2) The assay they are using for induced β-cell differentiation: Nowhere do the authors show a photo of validation using the original transgenics used in the screen. Only in Figures 3 and 4, using the neuroD reporter, do they show validation. neuroD marks many cell types in this region, and the representative fish they show in Figures 3 and 4 show many, many ectopic GFP+ cells outside of the dashed line presumably marking the pancreas. Without the data from the original, how do we know that these drugs do not simply increase insulin-YFP expression in multiple areas of the embryo, which would have scored as ahitin the screen? Furthermore, and in line with this concern, how do they know that counting the neuroD positive cells outside of the dotted area does not simply represent abnormal migration/morphology of the endocrine progenitors? For instance, in Figure 3A, it really looks like the large GFP islet is diffuse in the parthenolide treated animal, so it is hard to know if this result truly represents enhanced differentiation or simply a migratory effect.

Replies to each issue raised:

A) Validation in original transgenics: We have added an additional micrograph showing the effects a representative hit compound on secondary islet formation in the β/δ transgenic line used for the primary screen (Figure 2–figure supplement 1). We have also modified the text to clarify the logic behind pursuing ’precocious‘ 2° islet assays to validate compound effects on endocrine differentiation. Specifically, we emphasize more strongly that detection of endocrine differentiation effects during initial visualize assessments of ’hit call plates‘ at day 7 – thus using the original β/δ transgenic line – was not overly robust (only observed in subsets of treated fish in hit call plates). This is likely because insulin and sst2 expression are only beginning to emerge within 2° islets at ∼day 8, as these promoters mark fully differentiated cell types. Thus, termination of the primary screen at day 7, to some degree, limited our ability to detect endocrine differentiation effects. Finally, we note that the use of alternative (e.g., ’orthogonal‘) assays for secondary confirmation is a common, if not preferred, practice in HTS drug discovery. Therefore, the strategies we have used for hit validation are in keeping with accepted practices.
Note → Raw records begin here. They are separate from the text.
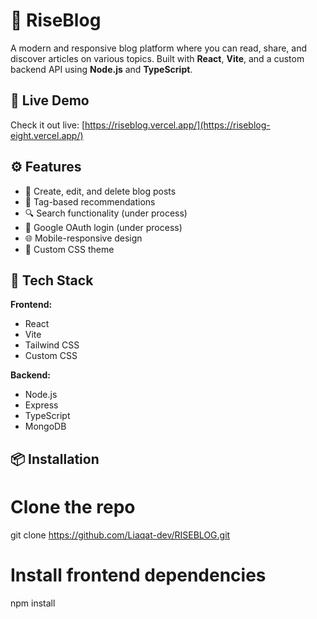 # 📝 RiseBlog

A modern and responsive blog platform where you can read, share, and discover articles on various topics. Built with **React**, **Vite**, and a custom backend API using **Node.js** and **TypeScript**.

## 🚀 Live Demo

Check it out live: [https://riseblog.vercel.app/](https://riseblog-eight.vercel.app/)


## ⚙️ Features

- 📰 Create, edit, and delete blog posts 
- 🔖 Tag-based recommendations
- 🔍 Search functionality (under process)
- 👤 Google OAuth login (under process)
- 🌐 Mobile-responsive design
- 🎨 Custom CSS theme

## 🧰 Tech Stack

**Frontend:**
- React
- Vite
- Tailwind CSS
- Custom CSS


**Backend:**
- Node.js
- Express
- TypeScript
- MongoDB

## 📦 Installation

# Clone the repo
git clone https://github.com/Liaqat-dev/RISEBLOG.git


# Install frontend dependencies
npm install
B) NeuroD is normally expressed in many areas outside of the pancreas, but GFP+ cells outside the pancreas were not included in the analysis of secondary islet formation. The dissected pancreas is quite easily delineated (dashed lines, Figure 3 and Figure 3–figure supplements 1 and 2). Regarding the question of abnormal migration/morphology of endocrine progenitors, again neuroD:GFP+ cells outside the pancreas were not counted. Migration from the gut into the pancreas is extremely unlikely and has never been described in any developmental model system analyzed.
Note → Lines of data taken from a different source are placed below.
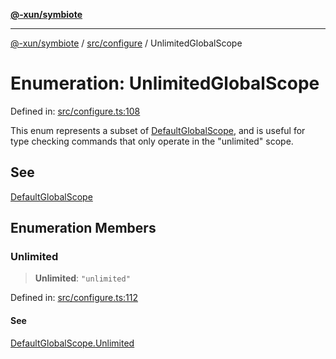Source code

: [**@-xun/symbiote**](../../../README.md)

***

[@-xun/symbiote](../../../README.md) / [src/configure](../README.md) / UnlimitedGlobalScope

# Enumeration: UnlimitedGlobalScope

Defined in: [src/configure.ts:108](https://github.com/Xunnamius/symbiote/blob/0557e914d494aeba06238075ebcfa60296d71fba/src/configure.ts#L108)

This enum represents a subset of [DefaultGlobalScope](DefaultGlobalScope.md), and is useful for type
checking commands that only operate in the "unlimited" scope.

## See

[DefaultGlobalScope](DefaultGlobalScope.md)

## Enumeration Members

### Unlimited

> **Unlimited**: `"unlimited"`

Defined in: [src/configure.ts:112](https://github.com/Xunnamius/symbiote/blob/0557e914d494aeba06238075ebcfa60296d71fba/src/configure.ts#L112)

#### See

[DefaultGlobalScope.Unlimited](DefaultGlobalScope.md#unlimited)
C) Drugs increase insulin-YFP in multiple areas: all potential hit call plates were visually evaluated immediately after the ARQiv scan using standard fluorescence microscopy. Plates showing ’yellow‘ fluorescence in other than the pancreatic region were eliminated from further analysis, as shown in Figure 2D in updated manuscript (2E in the original manuscript); 29 ’fluorescent compounds‘ referred to autofluorescent and/or compounds suspected of ’staining‘ larval fish. We revised the manuscript to emphasize this point. We saw no expression patterns suggestive of ectopic insulin expression. However, compounds that significantly increased insulin expression levels in general should have been flagged as hits, as the reviewer notes. A priori, we do not know if any hit drugs had this effect. We tested for effects on endocrine differentiation and β cell proliferation. We noted in the discussion the possibility that hit calls that failed to be validated as leads for differentiation or proliferation assays may have direct effects on the insulin promoter.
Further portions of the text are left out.